Even if you build such a monster you're just giving your enemy an excuse to iuse micronukes. After that escalation you need DR 42,000.

I could probably find more uses for cyborg cavalry horses. They at least could be used to breed your improved robot mules.:)
I'm going to return to his point. I think TL10 equivalents of main battle tanks probably have 1200 DR on the front, but it's electromagnetic armor so it gives 3600 DR vs. shaped charges. On the top/sides, you have 900 DR to protect against SEFOP (and the side-attack missiles which I suppose would be built if a tank designer were ever dumb enough to make side armor weaker than top armor). Fred seems to assume top attack with HEAT will be easier to pull off at TL10 than it is at TL8, but I'm not sure why. I'd be interested to hear him make that case, though.

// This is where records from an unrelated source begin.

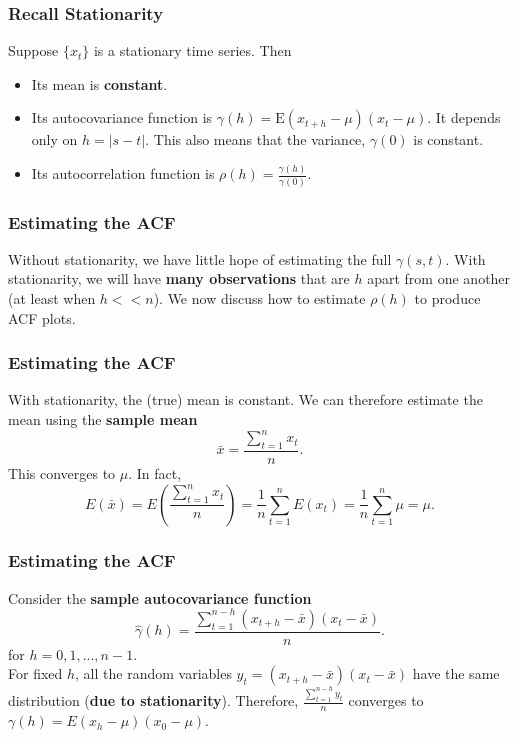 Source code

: \documentclass[%
xcolor=pdftex]{beamer}
\begin{document}
\begin{frame}
\frametitle{Recall Stationarity}

Suppose $\{x_t\}$ is a stationary time series. Then

\begin{itemize}
\item Its mean is \textbf{constant}.
\item Its autocovariance function is $\gamma(h)=\mbox{E}(x_{t+h}-\mu)(x_t-\mu)$. It depends only on $h=|s-t|$. This also means that the variance, $\gamma(0)$ is constant.
\item Its autocorrelation function is $\rho(h) =\frac{\gamma(h)}{\gamma(0)}$.
\end{itemize}

\end{frame}

\begin{frame}
\frametitle{Estimating the ACF}

Without stationarity, we have little
hope of estimating the full $\gamma(s,t)$.  With stationarity,
we will have \textbf{many observations} that are $h$ apart from one
another (at least when $h<<n$).  We now discuss how to
estimate $\rho(h)$ to produce ACF plots.

\end{frame}

\begin{frame}
\frametitle{Estimating the ACF}

With stationarity, the (true) mean is constant.  We can therefore estimate the mean using the \textbf{sample mean}
$$
\bar{x}=\frac{\sum_{t=1}^n x_t}{n}.
$$
This converges to $\mu$. In fact,
$$
E(\bar{x}) = E (\frac{\sum^n_{t=1}x_t}{n}) = \frac{1}{n} \sum^n_{t=1} E(x_t)  =\frac{1}{n} \sum^n_{t=1} \mu =\mu.
$$
\end{frame}

\begin{frame}
\frametitle{Estimating the ACF}

Consider the \textbf{sample autocovariance function}
\begin{equation} \label{eq:samp1}
\hat{\gamma}(h)=\frac{\sum_{t=1}^{n-h} (x_{t+h}-\bar{x})(x_{t}-\bar{x})}{n}.
\end{equation}
for $h=0,1,...,n-1$.  \\
\vspace{5mm}
For fixed $h$, all the random variables $y_t=(x_{t+h}-\bar{x})(x_{t}-\bar{x})$ have the same distribution (\textbf{due to stationarity}).  Therefore, $\frac{\sum_{t=1}^{n-h} y_t}{n}$ converges to $\gamma(h)=E(x_{h}-\mu)(x_{0}-\mu)$.

\end{frame}
\end{document}
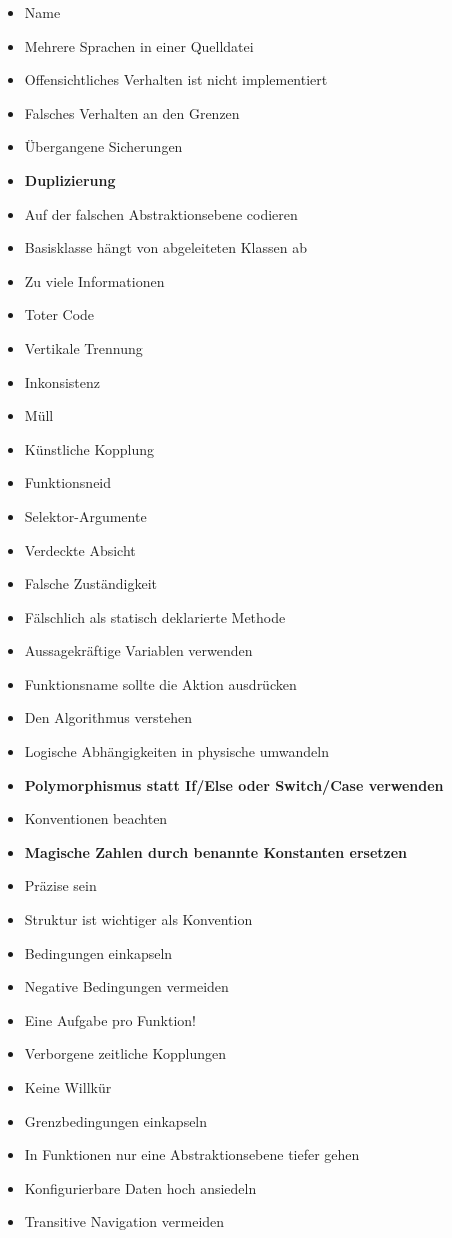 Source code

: \begin{itemize}
			\item Name
			\item Mehrere Sprachen in einer Quelldatei 
			\item Offensichtliches Verhalten ist nicht implementiert 
			\item Falsches Verhalten an den Grenzen 
			\item Übergangene Sicherungen 
			\item \textbf{Duplizierung} 
			\item Auf der falschen Abstraktionsebene codieren 
			\item Basisklasse hängt von abgeleiteten Klassen ab
			\item Zu viele Informationen 
			\item Toter Code 
			\item Vertikale Trennung 
			\item Inkonsistenz 
			\item Müll 
			\item Künstliche Kopplung 
			\item Funktionsneid 
			\item Selektor-Argumente 
			\item Verdeckte Absicht 
			\item Falsche Zuständigkeit 
			\item Fälschlich als statisch deklarierte Methode 
			\item Aussagekräftige Variablen verwenden 
			\item Funktionsname sollte die Aktion ausdrücken 
			\item Den Algorithmus verstehen 
			\item Logische Abhängigkeiten in physische umwandeln 
			\item \textbf{Polymorphismus statt If/Else oder Switch/Case verwenden}
			\item Konventionen beachten 
			\item \textbf{Magische Zahlen durch benannte Konstanten ersetzen}
			\item Präzise sein 
			\item Struktur ist wichtiger als Konvention 
			\item Bedingungen einkapseln 
			\item Negative Bedingungen vermeiden 
			\item Eine Aufgabe pro Funktion!
			\item Verborgene zeitliche Kopplungen 
			\item Keine Willkür 
			\item Grenzbedingungen einkapseln 
			\item In Funktionen nur eine Abstraktionsebene tiefer gehen 
			\item Konfigurierbare Daten hoch ansiedeln 
			\item Transitive Navigation vermeiden
\end{itemize}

Playing around with some of the optional rules for Spaceships from Pyramid #3/34 makes me think this is feasible—though a more rigorous approach would involve taking Vehicles 3e and tweaking the assumptions for consistency with 4e. And the result should have similar survivability in a TL10 threat environment to an M1 Abrams in 2018. Great powers might plan to use mininukes against such tanks in the event of WWIII, but as long as mininuclear proliferation is kept under control, that won't be an issue for the 22nd century version of Operation Desert Storm or whatnot.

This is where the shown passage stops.